Overview
Overview
mobiuslabsgmbh/DeepSeek-R1-ReDistill-Llama3-8B-v1.1 is an enhanced, re-distilled version of the original DeepSeek-R1-Distill-Llama3-8B model. This 8-billion parameter model focuses on improving general performance and reasoning capabilities through a re-distillation process.
Key Performance Improvements
This model shows significant gains over its predecessor across several key benchmarks:
- MMLU (5-shot): Improved from 56.87 to 58.78.
- TruthfulQA-MC2: Increased from 50.53 to 51.94.
- Winogrande (5-shot): Rose from 68.11 to 70.25.
- GSM8K (5-shot): A substantial jump from 61.79 to 75.66, indicating stronger mathematical reasoning.
- GPQA (0-shot): Improved from 29 to 33.98.
- BBH (3-shot): Enhanced from 41.57 to 49.59.
Usage and Optimization
The model can be easily integrated using the Hugging Face transformers library.
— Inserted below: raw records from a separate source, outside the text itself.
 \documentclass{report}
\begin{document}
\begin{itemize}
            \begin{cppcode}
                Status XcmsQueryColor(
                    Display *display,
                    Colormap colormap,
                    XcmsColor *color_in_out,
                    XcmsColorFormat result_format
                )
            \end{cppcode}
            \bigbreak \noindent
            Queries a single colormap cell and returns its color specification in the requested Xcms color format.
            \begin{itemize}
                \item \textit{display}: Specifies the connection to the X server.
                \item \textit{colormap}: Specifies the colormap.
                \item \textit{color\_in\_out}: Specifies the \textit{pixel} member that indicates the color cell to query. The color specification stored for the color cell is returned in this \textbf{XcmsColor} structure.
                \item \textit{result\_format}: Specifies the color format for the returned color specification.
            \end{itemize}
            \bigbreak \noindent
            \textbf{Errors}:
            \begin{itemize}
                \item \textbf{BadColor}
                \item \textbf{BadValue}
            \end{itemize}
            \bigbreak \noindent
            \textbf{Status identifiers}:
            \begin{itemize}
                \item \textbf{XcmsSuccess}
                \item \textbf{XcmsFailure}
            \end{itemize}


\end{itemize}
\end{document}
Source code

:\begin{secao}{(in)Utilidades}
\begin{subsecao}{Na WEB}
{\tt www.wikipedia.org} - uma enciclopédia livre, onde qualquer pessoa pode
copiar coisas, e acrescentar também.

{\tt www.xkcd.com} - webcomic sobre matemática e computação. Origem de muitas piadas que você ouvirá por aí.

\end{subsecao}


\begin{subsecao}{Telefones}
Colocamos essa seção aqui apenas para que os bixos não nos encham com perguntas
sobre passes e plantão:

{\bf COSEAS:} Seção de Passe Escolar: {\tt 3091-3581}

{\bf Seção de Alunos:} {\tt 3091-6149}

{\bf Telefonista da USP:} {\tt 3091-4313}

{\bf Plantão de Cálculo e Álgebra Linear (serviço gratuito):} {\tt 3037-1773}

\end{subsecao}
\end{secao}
It also supports optimization with the HQQ library for faster inference, potentially running up to 3.5x quicker with quantization techniques like torchao_int4.
Good For
- Applications requiring improved general reasoning and knowledge understanding.
- Tasks benefiting from enhanced mathematical problem-solving, as evidenced by its strong GSM8K score.
- Developers looking for an 8B parameter model with competitive benchmark performance and optimization options for faster inference.